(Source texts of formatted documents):
========================================
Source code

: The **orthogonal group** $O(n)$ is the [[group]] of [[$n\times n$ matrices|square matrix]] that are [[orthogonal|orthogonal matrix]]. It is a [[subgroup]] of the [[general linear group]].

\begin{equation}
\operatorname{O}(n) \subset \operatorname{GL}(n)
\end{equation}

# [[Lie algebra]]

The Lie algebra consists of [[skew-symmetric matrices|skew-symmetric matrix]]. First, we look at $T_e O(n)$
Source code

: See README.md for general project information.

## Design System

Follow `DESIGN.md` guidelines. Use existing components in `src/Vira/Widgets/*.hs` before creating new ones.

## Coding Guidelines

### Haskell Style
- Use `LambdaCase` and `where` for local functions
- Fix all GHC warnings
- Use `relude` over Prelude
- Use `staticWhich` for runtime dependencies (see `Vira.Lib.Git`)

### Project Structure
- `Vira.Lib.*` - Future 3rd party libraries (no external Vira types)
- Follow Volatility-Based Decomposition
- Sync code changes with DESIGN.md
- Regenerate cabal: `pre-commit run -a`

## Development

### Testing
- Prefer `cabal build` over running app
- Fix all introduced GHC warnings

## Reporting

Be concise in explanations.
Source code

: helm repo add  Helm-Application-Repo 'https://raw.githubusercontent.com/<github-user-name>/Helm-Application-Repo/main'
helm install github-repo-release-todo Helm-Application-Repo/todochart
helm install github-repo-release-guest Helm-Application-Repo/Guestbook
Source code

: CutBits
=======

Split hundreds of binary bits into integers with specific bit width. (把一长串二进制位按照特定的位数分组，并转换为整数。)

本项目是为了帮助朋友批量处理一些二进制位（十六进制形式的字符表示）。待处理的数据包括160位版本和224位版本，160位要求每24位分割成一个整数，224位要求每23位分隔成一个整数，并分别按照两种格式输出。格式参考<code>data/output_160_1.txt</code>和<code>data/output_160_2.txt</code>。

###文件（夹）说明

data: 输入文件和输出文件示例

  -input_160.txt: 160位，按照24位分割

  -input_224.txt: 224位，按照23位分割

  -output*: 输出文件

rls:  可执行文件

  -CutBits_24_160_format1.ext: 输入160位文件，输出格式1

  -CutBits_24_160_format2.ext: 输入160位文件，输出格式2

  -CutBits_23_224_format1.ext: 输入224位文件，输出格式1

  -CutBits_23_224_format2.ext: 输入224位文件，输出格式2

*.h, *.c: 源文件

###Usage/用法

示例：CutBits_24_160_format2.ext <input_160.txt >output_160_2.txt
========================================
(ABOUT THIS TASK): Transcribe each line of the data above, unaltered, from the one where "over running app" appears to the one where "-CutBits_23_224_format2.ext: 输入224位文件，输出格式2" appears, inclusive of both.

(OUTPUT FOR THIS TASK):
- Prefer `cabal build` over running app
- Fix all introduced GHC warnings

## Reporting

Be concise in explanations.
Source code

: helm repo add  Helm-Application-Repo 'https://raw.githubusercontent.com/<github-user-name>/Helm-Application-Repo/main'
helm install github-repo-release-todo Helm-Application-Repo/todochart
helm install github-repo-release-guest Helm-Application-Repo/Guestbook
Source code

: CutBits
=======

Split hundreds of binary bits into integers with specific bit width. (把一长串二进制位按照特定的位数分组，并转换为整数。)

本项目是为了帮助朋友批量处理一些二进制位（十六进制形式的字符表示）。待处理的数据包括160位版本和224位版本，160位要求每24位分割成一个整数，224位要求每23位分隔成一个整数，并分别按照两种格式输出。格式参考<code>data/output_160_1.txt</code>和<code>data/output_160_2.txt</code>。

###文件（夹）说明

data: 输入文件和输出文件示例

  -input_160.txt: 160位，按照24位分割

  -input_224.txt: 224位，按照23位分割

  -output*: 输出文件

rls:  可执行文件

  -CutBits_24_160_format1.ext: 输入160位文件，输出格式1

  -CutBits_24_160_format2.ext: 输入160位文件，输出格式2

  -CutBits_23_224_format1.ext: 输入224位文件，输出格式1

  -CutBits_23_224_format2.ext: 输入224位文件，输出格式2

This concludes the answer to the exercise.